Given my view that this divide is a defining aspect of our politics at the moment, informing everything from discussions of race to the increasing age of elected officials, I was fascinated, if unsurprised, to see how often age gaps emerged in new data from Pew Research Center measuring the political pessimism of the nation.

The research extends well beyond age, of course, assessing how Americans view politics generally and highlighting other significant demographic divides. But, over and over, those divides fell along generational lines.

For example, consider the likelihood that Americans see a significant difference between the two parties. Among those aged 65 and over, two-thirds said there was a great deal of difference. Among those under the age of 30, only 4 in 10 held that view. They were more likely to say there was only a “fair amount” of difference.

Some of this is unquestionably an ongoing function of being a younger participant in politics. Younger Americans are less likely to vote regularly (thanks in part to systemic obstructions to their doing so) and are similarly less likely to pay attention to politics. But younger Americans today are more likely to be engaged in politics than older generations were at the same age. So part of this is also how young people engage in politics — which is to say, from outside traditional party structures.

That’s one of the other differentiators between old and young: Young Americans are less likely to belong to a variety of institutions, including marriage. As The Post’s Lenny Bronner and I documented earlier this month, that certainly holds for party membership, too. Below you can see the distribution of party identification by year of age, based on analysis of data firm L2’s national voter data.

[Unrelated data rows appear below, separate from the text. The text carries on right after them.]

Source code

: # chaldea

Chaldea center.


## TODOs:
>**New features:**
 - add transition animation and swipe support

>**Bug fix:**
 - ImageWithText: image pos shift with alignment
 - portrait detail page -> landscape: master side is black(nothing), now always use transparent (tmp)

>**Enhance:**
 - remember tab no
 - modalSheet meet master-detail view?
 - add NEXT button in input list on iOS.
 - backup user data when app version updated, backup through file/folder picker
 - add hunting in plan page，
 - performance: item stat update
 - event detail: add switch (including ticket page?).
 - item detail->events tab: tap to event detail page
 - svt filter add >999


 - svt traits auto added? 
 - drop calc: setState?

The Pew Research data notes that younger Americans are more likely to hold negative views of both parties than are older Americans. And that’s true; more than a third of those under 30 view both parties negatively, more than twice the percentage of those aged 65 and up. But that’s in part because older Americans are far more likely to view only the Republican Party positively (top right quadrant, below) than are younger Americans.

Old and young are about equally likely to say they view only the Democratic Party positively (bottom left quadrant above), but those aged 65 and up are twice as likely as those under 30 to say they view only the GOP positively.

A similar pattern emerged when Pew asked respondents which party Americans feel represent them well. Younger Americans were more likely to say that neither does, in part because they were much less likely to say that only the Republican Party does.

Young Americans are also much less likely to say they believe voting can affect the future. Only 14 percent of those under the age of 30 said they felt as if voting could affect the future a lot. Nearly three times as many people aged 65 and over said the same thing. (Democrats and Democratic-leaning independents were more likely to be optimistic about the utility of voting, something that comports with other recent polling.)

This cynicism crops up elsewhere in the Pew data. Only about a third of those under 30 say that members of Congress support policies that reflect the public good or care about people like them. By contrast, nearly half of those aged 65 and over believe both of those things about Congress. Similarly, 7 in 10 older Americans told Pew that there’s usually at least one candidate on the ballot who reflects their views. Among those under the age of 30, fewer than half agreed.

Why? Well, consider the way this overlaps with the constitution of Congress and other positions of power. Younger Americans have often definitionally different concerns than older Americans: They’re more likely to have kids in schools for example, or be looking to buy their first home. Younger Americans also have political priorities that are shaped by the world in which they collectively grew up, such as concern about school shootings, gay rights or climate change. Older Americans are not uninformed about those issues, of course, but they are often less salient to their lives and have been part of the political conversation for less of their lives.

So young people see older Americans as overrepresented in politics (and they are overrepresented relative to age, as I write in my book) and worry that their needs are not being addressed. This is absolutely in part because Congress is a dysfunctional body, but even if Congress were passing new legislation at a regular clip, whose priorities would those bills reflect?

Cynicism is a challenge for a democracy. People need to believe that their vote can effect change. Young people are less likely to hold that belief, as Pew documents. In part, I would argue, that’s a function of America’s having an unusually large, unusually powerful older generation.